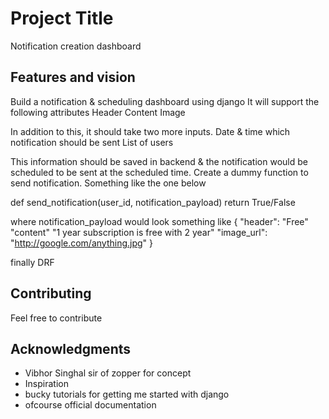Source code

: # Project Title

Notification creation dashboard

## Features and vision
Build a notification & scheduling dashboard using django
It will support the following attributes
Header
Content
Image

In addition to this, it should take two more inputs.
Date & time which notification should be sent
List of users

This information should be saved in backend & the notification would be scheduled to be sent at the scheduled time. 
Create a dummy function to send notification. Something like the one below

def send_notification(user_id, notification_payload)
    return True/False
    
where notification_payload would look something like
{
    "header": "Free"
    "content" "1 year subscription is free with 2 year"
    "image_url": "http://google.com/anything.jpg"
}

finally DRF

## Contributing

Feel free to contribute

## Acknowledgments

* Vibhor Singhal sir of zopper for concept
* Inspiration
* bucky tutorials for getting me started with django
* ofcourse official documentation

##########

### WORK INSTRUCTIONS
Once every line of the material holding the word "with" has been counted, report the total and nothing more.

### OUTPUT OF THE EXERCISE
2